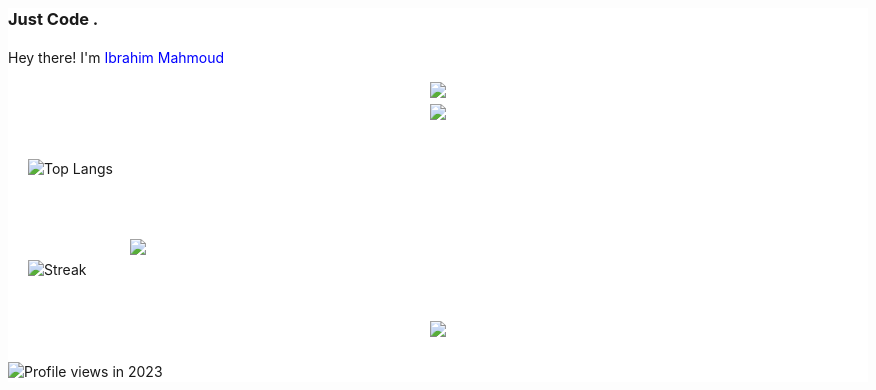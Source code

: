 ### Just Code .
Hey there! I'm <span style="color:blue;">Ibrahim Mahmoud</span>

<div style="text-align:center;">
  <img src="https://user-images.githubusercontent.com/73097560/115834477-dbab4500-a447-11eb-908a-139a6edaec5c.gif" width="100%">
</div>

<div style="text-align:center;">
  <img src="https://user-images.githubusercontent.com/73097560/115834477-dbab4500-a447-11eb-908a-139a6edaec5c.gif" width="100%">
</div>
  <p>
    <img src="https://github-readme-stats.vercel.app/api/top-langs/?username=ibrahim13135&langs_count=20&layout=compact&title_color=fff&icon_color=79ff97&text_color=9f9f9f&bg_color=151515" alt="Top Langs" style="margin: 20px;" />
  <div style="margin: 20px;">
  </div>
    <img src="https://github-readme-streak-stats.herokuapp.com/?user=ibrahim13135&theme=dark" alt="Streak" style="margin: 20px;" />
    <img src="https://github-readme-stats.vercel.app/api?username=2Hasan2&show_icons=true&theme=radical" style="margin: 20px;"/>
  </p>
   <div style="text-align:center; margin: 20px;">
    <img src="https://user-images.githubusercontent.com/73097560/115834477-dbab4500-a447-11eb-908a-139a6edaec5c.gif" width="100%">
  </div>
<p align="left">
  <img src="https://komarev.com/ghpvc/?username=ibrahim13135&style=for-the-badge&color=ff0000" alt="Profile views in 2023" />
</p>
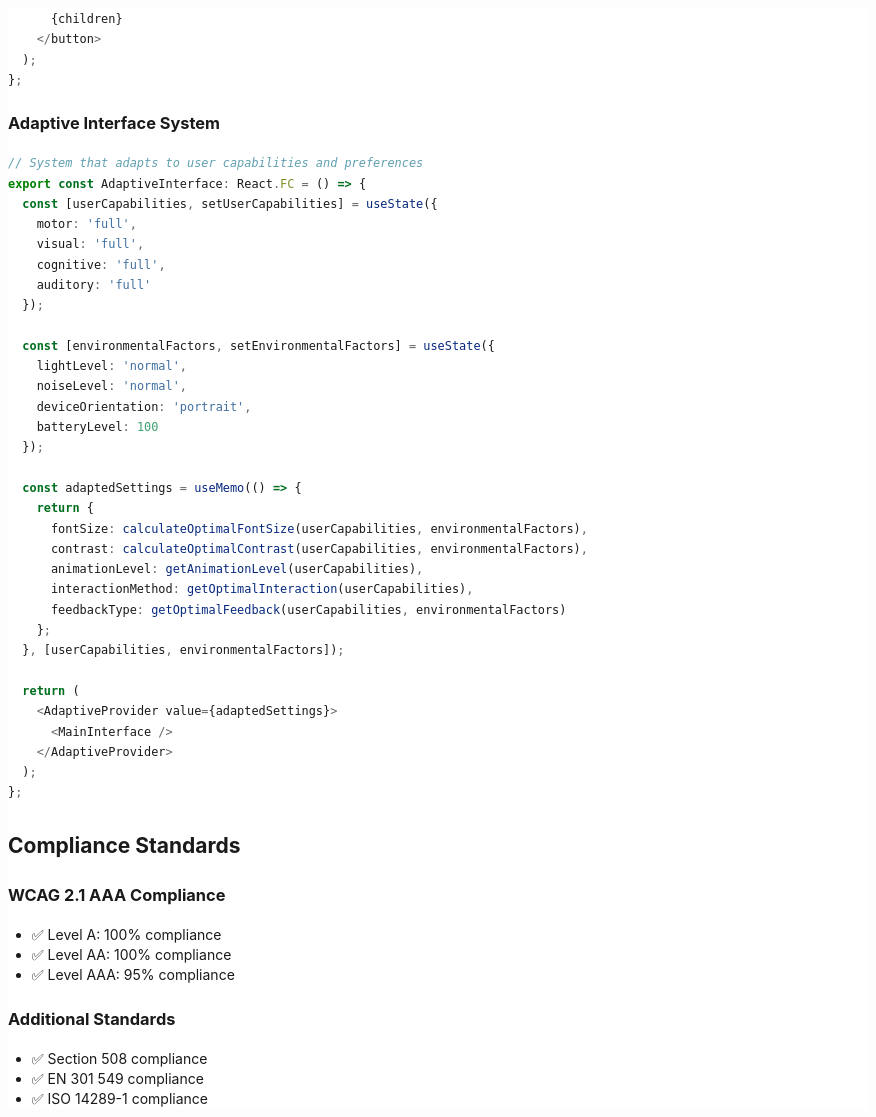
 ```typescript
      {children}
    </button>
  );
};
```

### Adaptive Interface System

```typescript
// System that adapts to user capabilities and preferences
export const AdaptiveInterface: React.FC = () => {
  const [userCapabilities, setUserCapabilities] = useState({
    motor: 'full',
    visual: 'full',
    cognitive: 'full',
    auditory: 'full'
  });

  const [environmentalFactors, setEnvironmentalFactors] = useState({
    lightLevel: 'normal',
    noiseLevel: 'normal',
    deviceOrientation: 'portrait',
    batteryLevel: 100
  });

  const adaptedSettings = useMemo(() => {
    return {
      fontSize: calculateOptimalFontSize(userCapabilities, environmentalFactors),
      contrast: calculateOptimalContrast(userCapabilities, environmentalFactors),
      animationLevel: getAnimationLevel(userCapabilities),
      interactionMethod: getOptimalInteraction(userCapabilities),
      feedbackType: getOptimalFeedback(userCapabilities, environmentalFactors)
    };
  }, [userCapabilities, environmentalFactors]);

  return (
    <AdaptiveProvider value={adaptedSettings}>
      <MainInterface />
    </AdaptiveProvider>
  );
};
```

## Compliance Standards

### WCAG 2.1 AAA Compliance
- ✅ Level A: 100% compliance
- ✅ Level AA: 100% compliance
- ✅ Level AAA: 95% compliance

### Additional Standards
- ✅ Section 508 compliance
- ✅ EN 301 549 compliance
- ✅ ISO 14289-1 compliance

________________________________________

- [Problem requirements]: Write the entries above out again exactly, omitting each image.

- [Completed exercise]:
Source code

: ### Just Code .
Hey there! I'm <span style="color:blue;">Ibrahim Mahmoud</span>

<div style="text-align:center;">
  <img src="https://user-images.githubusercontent.com/73097560/115834477-dbab4500-a447-11eb-908a-139a6edaec5c.gif" width="100%">
</div>

<div style="text-align:center;">
  <img src="https://user-images.githubusercontent.com/73097560/115834477-dbab4500-a447-11eb-908a-139a6edaec5c.gif" width="100%">
</div>
  <p>
    <img src="https://github-readme-stats.vercel.app/api/top-langs/?username=ibrahim13135&langs_count=20&layout=compact&title_color=fff&icon_color=79ff97&text_color=9f9f9f&bg_color=151515" alt="Top Langs" style="margin: 20px;" />
  <div style="margin: 20px;">
  </div>
    <img src="https://github-readme-streak-stats.herokuapp.com/?user=ibrahim13135&theme=dark" alt="Streak" style="margin: 20px;" />
    <img src="https://github-readme-stats.vercel.app/api?username=2Hasan2&show_icons=true&theme=radical" style="margin: 20px;"/>
  </p>
   <div style="text-align:center; margin: 20px;">
    <img src="https://user-images.githubusercontent.com/73097560/115834477-dbab4500-a447-11eb-908a-139a6edaec5c.gif" width="100%">
  </div>
<p align="left">
  <img src="https://komarev.com/ghpvc/?username=ibrahim13135&style=for-the-badge&color=ff0000" alt="Profile views in 2023" />
</p>
 ```typescript
      {children}
    </button>
  );
};
```

### Adaptive Interface System

```typescript
// System that adapts to user capabilities and preferences
export const AdaptiveInterface: React.FC = () => {
  const [userCapabilities, setUserCapabilities] = useState({
    motor: 'full',
    visual: 'full',
    cognitive: 'full',
    auditory: 'full'
  });

  const [environmentalFactors, setEnvironmentalFactors] = useState({
    lightLevel: 'normal',
    noiseLevel: 'normal',
    deviceOrientation: 'portrait',
    batteryLevel: 100
  });

  const adaptedSettings = useMemo(() => {
    return {
      fontSize: calculateOptimalFontSize(userCapabilities, environmentalFactors),
      contrast: calculateOptimalContrast(userCapabilities, environmentalFactors),
      animationLevel: getAnimationLevel(userCapabilities),
      interactionMethod: getOptimalInteraction(userCapabilities),
      feedbackType: getOptimalFeedback(userCapabilities, environmentalFactors)
    };
  }, [userCapabilities, environmentalFactors]);

  return (
    <AdaptiveProvider value={adaptedSettings}>
      <MainInterface />
    </AdaptiveProvider>
  );
};
```

## Compliance Standards

### WCAG 2.1 AAA Compliance
- ✅ Level A: 100% compliance
- ✅ Level AA: 100% compliance
- ✅ Level AAA: 95% compliance

### Additional Standards
- ✅ Section 508 compliance
- ✅ EN 301 549 compliance
- ✅ ISO 14289-1 compliance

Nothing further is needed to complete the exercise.